What is required: Find the line containing "Request for Comments." in the listing below. Repeat it exactly, along with each following line up to and including the one containing "but are almost".

Dataset excerpts:

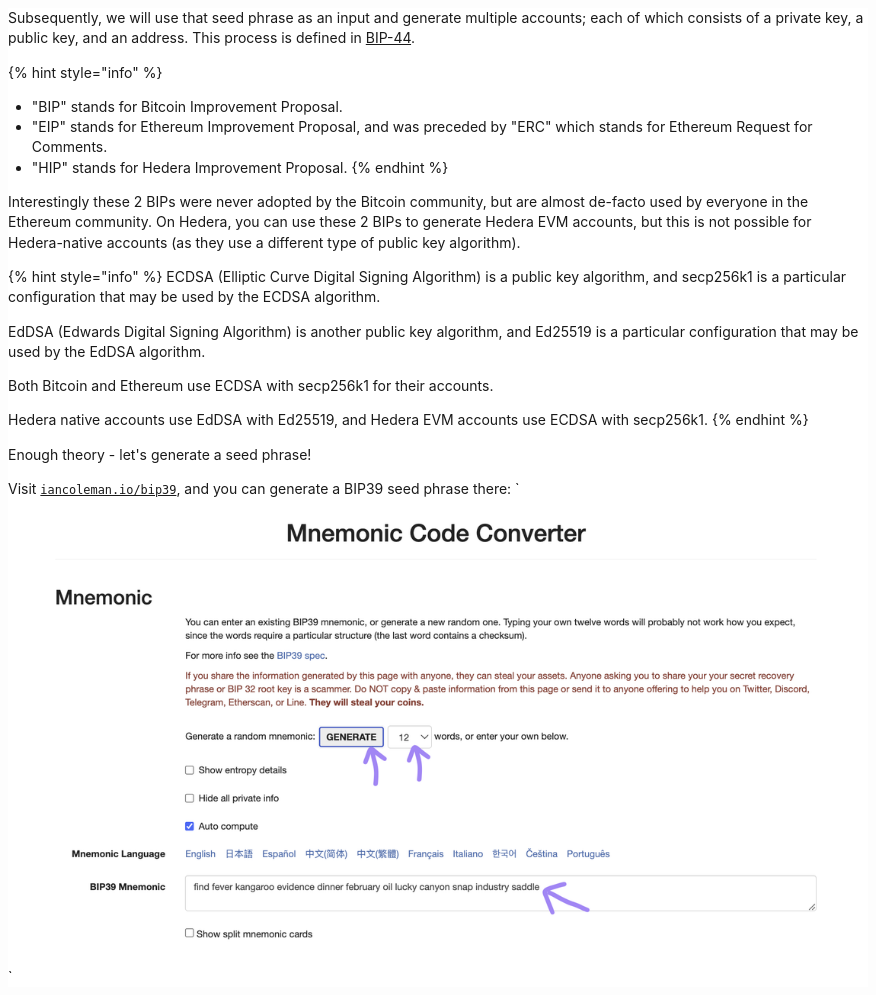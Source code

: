 Subsequently, we will use that seed phrase as an input and generate multiple accounts;
each of which consists of a private key, a public key, and an address.
This process is defined in
[BIP-44](https://github.com/bitcoin/bips/blob/master/bip-0044.mediawiki).

{% hint style="info" %}
- "BIP" stands for Bitcoin Improvement Proposal.
- "EIP" stands for Ethereum Improvement Proposal, and was preceded by "ERC" which stands for Ethereum Request for Comments.
- "HIP" stands for Hedera Improvement Proposal.
{% endhint %}

Interestingly these 2 BIPs were never adopted by the Bitcoin community,
but are almost de-facto used by everyone in the Ethereum community.
On Hedera, you can use these 2 BIPs to generate Hedera EVM accounts,
but this is not possible for Hedera-native accounts
(as they use a different type of public key algorithm).

{% hint style="info" %}
ECDSA (Elliptic Curve Digital Signing Algorithm) is a public key algorithm, and secp256k1 is a particular configuration that may be used by the ECDSA algorithm.  
  
EdDSA (Edwards Digital Signing Algorithm) is another public key algorithm, and Ed25519 is a particular configuration that may be used by the EdDSA algorithm.

Both Bitcoin and Ethereum use ECDSA with secp256k1 for their accounts.

Hedera native accounts use EdDSA with Ed25519,
and Hedera EVM accounts use ECDSA with secp256k1.
{% endhint %}

Enough theory - let's generate a seed phrase!

Visit [`iancoleman.io/bip39`](https://iancoleman.io/bip39/),
and you can generate a BIP39 seed phrase there:
`
<figure><img src="../../../.gitbook/assets/bip39-seed-phrase-generate-iancolemanio.png" alt="Screenshot highlighting steps to generate a BIP39 seed phrase (using iancoleman.io/bip39)."><figcaption></figcaption></figure>`
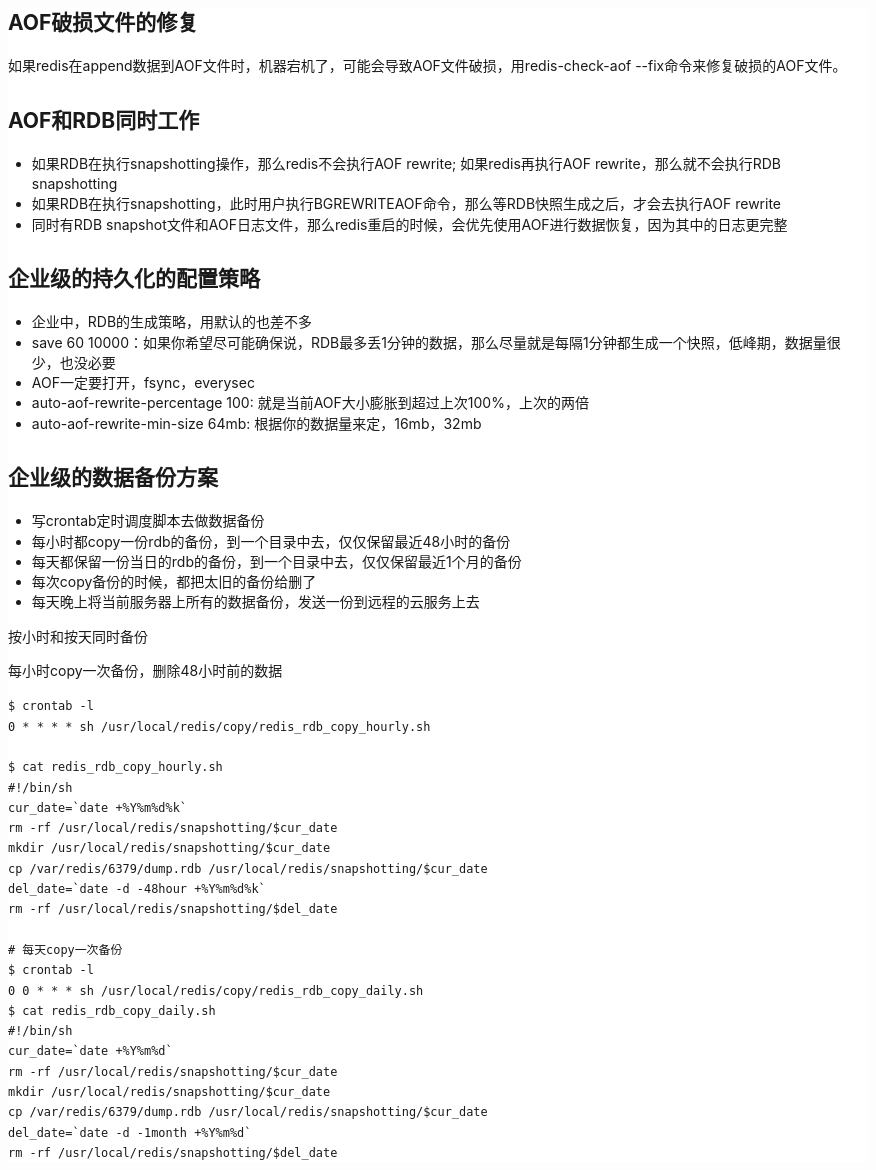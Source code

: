 ## AOF破损文件的修复

如果redis在append数据到AOF文件时，机器宕机了，可能会导致AOF文件破损，用redis-check-aof --fix命令来修复破损的AOF文件。

## AOF和RDB同时工作

- 如果RDB在执行snapshotting操作，那么redis不会执行AOF rewrite; 如果redis再执行AOF rewrite，那么就不会执行RDB snapshotting
- 如果RDB在执行snapshotting，此时用户执行BGREWRITEAOF命令，那么等RDB快照生成之后，才会去执行AOF rewrite
- 同时有RDB snapshot文件和AOF日志文件，那么redis重启的时候，会优先使用AOF进行数据恢复，因为其中的日志更完整

## 企业级的持久化的配置策略

- 企业中，RDB的生成策略，用默认的也差不多
- save 60 10000：如果你希望尽可能确保说，RDB最多丢1分钟的数据，那么尽量就是每隔1分钟都生成一个快照，低峰期，数据量很少，也没必要
- AOF一定要打开，fsync，everysec
- auto-aof-rewrite-percentage 100: 就是当前AOF大小膨胀到超过上次100%，上次的两倍       
- auto-aof-rewrite-min-size 64mb: 根据你的数据量来定，16mb，32mb

## 企业级的数据备份方案

- 写crontab定时调度脚本去做数据备份
- 每小时都copy一份rdb的备份，到一个目录中去，仅仅保留最近48小时的备份
- 每天都保留一份当日的rdb的备份，到一个目录中去，仅仅保留最近1个月的备份
- 每次copy备份的时候，都把太旧的备份给删了
- 每天晚上将当前服务器上所有的数据备份，发送一份到远程的云服务上去

按小时和按天同时备份

每小时copy一次备份，删除48小时前的数据

```shell
$ crontab -l
0 * * * * sh /usr/local/redis/copy/redis_rdb_copy_hourly.sh

$ cat redis_rdb_copy_hourly.sh
#!/bin/sh 
cur_date=`date +%Y%m%d%k`
rm -rf /usr/local/redis/snapshotting/$cur_date
mkdir /usr/local/redis/snapshotting/$cur_date
cp /var/redis/6379/dump.rdb /usr/local/redis/snapshotting/$cur_date
del_date=`date -d -48hour +%Y%m%d%k`
rm -rf /usr/local/redis/snapshotting/$del_date

# 每天copy一次备份
$ crontab -l
0 0 * * * sh /usr/local/redis/copy/redis_rdb_copy_daily.sh
$ cat redis_rdb_copy_daily.sh
#!/bin/sh 
cur_date=`date +%Y%m%d`
rm -rf /usr/local/redis/snapshotting/$cur_date
mkdir /usr/local/redis/snapshotting/$cur_date
cp /var/redis/6379/dump.rdb /usr/local/redis/snapshotting/$cur_date
del_date=`date -d -1month +%Y%m%d`
rm -rf /usr/local/redis/snapshotting/$del_date
```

Result for this exercise:
- "EIP" stands for Ethereum Improvement Proposal, and was preceded by "ERC" which stands for Ethereum Request for Comments.
- "HIP" stands for Hedera Improvement Proposal.
{% endhint %}

Interestingly these 2 BIPs were never adopted by the Bitcoin community,
but are almost de-facto used by everyone in the Ethereum community.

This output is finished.